Why are there Four Human Blood Types?
Blood type differs among individuals much as body type, hair color and eye color do. We get our blood types from our parents and grandparents (an inherited trait). In simple terms, different types of blood are caused by molecules called antigens. These are the key factor in starting the immune response at the blood level. The basic task is to protect against antigens that aren’t naturally in a person’s body naturally.
The four major types are the commonly known ABO system. For general purposes, we can separate an “A” blood type from the “B” type, for example. Mixing one with the other can cause life-threatening immune responses in the body. The four types are distinguished by the presence or absence of “A” antigens and “B” antigens. The red blood cells in our systems contain either “A” antigen, “B” antigen, both “A” and “B” or none at all.
With this information, doctors and laboratory personnel classify blood types as A, B, AB or O. If you have type A blood, you also have anti-B molecules. Type B blood has anti-A molecules. Type AB has neither of these antibodies and people with Type O blood has anti-A and anti-B molecules that work against both types. This is the basic reason that a person in need of a blood transfusion cannot receive blood from someone who has an antigen that their blood does not contain.
If this occurs by mistake the receiving body will start defending against the “foreign” substance. It’s best, of course, to conduct a transfusion with exactly the same type of blood. If this is not possible, a person with Type O blood can donate to someone with Type A blood, for example, because Type O doesn’t have either of the antigens that the receiving body would defend against. This means that people with Type O blood can only receive a transfusion from another Type O person. Doctors cannot put “A” or “B” antigens into the bloodstream where these are not already present.
While most people are familiar with the four major blood types, research shows that there are more than two dozen distinct blood groups and hundreds of different antigens that make one type slightly different from another.

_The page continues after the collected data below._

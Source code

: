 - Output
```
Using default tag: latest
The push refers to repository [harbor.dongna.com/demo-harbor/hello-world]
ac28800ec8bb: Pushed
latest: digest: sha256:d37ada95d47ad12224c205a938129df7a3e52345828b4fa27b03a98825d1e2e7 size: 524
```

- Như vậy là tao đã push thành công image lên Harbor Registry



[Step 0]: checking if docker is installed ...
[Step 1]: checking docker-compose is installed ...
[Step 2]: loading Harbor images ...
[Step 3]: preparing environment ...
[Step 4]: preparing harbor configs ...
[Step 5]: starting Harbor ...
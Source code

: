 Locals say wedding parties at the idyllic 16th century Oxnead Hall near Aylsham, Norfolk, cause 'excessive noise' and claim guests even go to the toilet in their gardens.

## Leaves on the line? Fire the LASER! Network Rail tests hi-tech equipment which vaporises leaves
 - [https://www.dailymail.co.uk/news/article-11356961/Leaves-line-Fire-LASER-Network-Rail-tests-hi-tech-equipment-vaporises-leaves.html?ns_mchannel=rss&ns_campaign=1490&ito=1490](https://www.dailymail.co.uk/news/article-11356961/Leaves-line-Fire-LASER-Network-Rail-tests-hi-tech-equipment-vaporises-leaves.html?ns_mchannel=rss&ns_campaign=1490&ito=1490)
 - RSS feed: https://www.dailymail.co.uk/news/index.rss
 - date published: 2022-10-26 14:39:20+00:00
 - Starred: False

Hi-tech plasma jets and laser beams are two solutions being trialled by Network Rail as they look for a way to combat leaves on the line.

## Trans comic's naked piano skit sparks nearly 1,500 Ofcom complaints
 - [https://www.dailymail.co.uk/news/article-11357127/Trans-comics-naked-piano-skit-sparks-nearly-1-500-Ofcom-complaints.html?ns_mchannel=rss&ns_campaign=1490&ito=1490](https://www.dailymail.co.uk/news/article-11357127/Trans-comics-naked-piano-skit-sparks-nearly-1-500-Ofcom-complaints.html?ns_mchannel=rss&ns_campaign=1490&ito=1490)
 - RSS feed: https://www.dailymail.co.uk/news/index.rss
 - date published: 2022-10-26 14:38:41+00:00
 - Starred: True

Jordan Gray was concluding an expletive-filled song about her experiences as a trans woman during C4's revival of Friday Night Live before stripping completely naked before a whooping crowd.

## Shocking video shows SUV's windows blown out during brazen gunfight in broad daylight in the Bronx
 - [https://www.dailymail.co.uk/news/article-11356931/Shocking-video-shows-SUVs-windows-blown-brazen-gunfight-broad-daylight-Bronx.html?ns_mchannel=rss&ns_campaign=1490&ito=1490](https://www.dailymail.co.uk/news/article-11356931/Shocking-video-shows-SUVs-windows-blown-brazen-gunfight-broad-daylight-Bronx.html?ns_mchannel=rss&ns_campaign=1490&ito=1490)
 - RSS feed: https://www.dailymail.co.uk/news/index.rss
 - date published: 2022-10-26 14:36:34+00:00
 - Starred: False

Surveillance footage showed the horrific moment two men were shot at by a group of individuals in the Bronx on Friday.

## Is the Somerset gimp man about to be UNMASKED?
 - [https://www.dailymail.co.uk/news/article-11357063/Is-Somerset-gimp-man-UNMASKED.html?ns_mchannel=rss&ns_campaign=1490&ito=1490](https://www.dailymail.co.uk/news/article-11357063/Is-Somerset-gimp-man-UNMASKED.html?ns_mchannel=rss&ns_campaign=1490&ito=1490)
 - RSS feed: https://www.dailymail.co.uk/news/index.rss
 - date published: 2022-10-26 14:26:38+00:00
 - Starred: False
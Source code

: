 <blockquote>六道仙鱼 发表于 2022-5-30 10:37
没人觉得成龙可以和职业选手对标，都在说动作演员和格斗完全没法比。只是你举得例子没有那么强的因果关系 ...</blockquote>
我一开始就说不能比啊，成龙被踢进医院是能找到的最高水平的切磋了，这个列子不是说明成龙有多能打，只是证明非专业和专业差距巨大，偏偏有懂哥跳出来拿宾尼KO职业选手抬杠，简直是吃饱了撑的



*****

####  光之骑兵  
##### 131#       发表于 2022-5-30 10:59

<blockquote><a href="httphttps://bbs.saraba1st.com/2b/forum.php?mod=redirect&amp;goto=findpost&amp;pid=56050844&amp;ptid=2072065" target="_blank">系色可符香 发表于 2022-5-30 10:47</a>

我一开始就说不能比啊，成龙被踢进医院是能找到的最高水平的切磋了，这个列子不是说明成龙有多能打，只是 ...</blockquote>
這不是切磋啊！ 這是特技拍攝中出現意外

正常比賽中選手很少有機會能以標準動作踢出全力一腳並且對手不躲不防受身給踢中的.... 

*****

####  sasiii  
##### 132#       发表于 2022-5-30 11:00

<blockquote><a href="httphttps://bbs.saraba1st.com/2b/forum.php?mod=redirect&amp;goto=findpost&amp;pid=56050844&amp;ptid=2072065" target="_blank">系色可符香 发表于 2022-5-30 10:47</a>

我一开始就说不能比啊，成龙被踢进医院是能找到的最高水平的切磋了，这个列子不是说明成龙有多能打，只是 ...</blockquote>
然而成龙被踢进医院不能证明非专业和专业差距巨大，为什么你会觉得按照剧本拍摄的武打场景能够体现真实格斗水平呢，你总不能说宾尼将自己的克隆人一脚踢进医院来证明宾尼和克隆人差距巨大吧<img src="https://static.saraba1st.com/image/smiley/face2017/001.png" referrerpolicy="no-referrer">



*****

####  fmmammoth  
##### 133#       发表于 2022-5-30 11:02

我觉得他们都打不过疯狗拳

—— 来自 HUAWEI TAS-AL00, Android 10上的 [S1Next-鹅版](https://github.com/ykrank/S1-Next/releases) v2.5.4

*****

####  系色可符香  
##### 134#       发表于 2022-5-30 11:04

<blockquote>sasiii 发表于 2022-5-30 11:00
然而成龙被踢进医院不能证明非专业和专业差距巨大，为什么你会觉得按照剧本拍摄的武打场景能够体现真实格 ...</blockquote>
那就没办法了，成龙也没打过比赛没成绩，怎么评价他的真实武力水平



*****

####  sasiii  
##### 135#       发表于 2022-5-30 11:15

As mentioned earlier, these four basic groups are only the beginning. Research through the decades has uncovered subcategories based on the Rhesus system. Some blood groups have a “D” antigen and some don’t. This leads to RhD negative and RhD positive blood. This is where the term A+, A-, B+, B-, O+ and O- come from. In the same way that it is harmful to mix A blood with O blood, RhD negative people should not receive RhD positive blood.
There are a number of specific groups beyond even these common types. Doctors and research scientists have known for years that mixing these blood types causing life-threatening “clumping” of the blood cells. The formal term for this is agglutination. The man who discovered this system received the Nobel Prize for his work.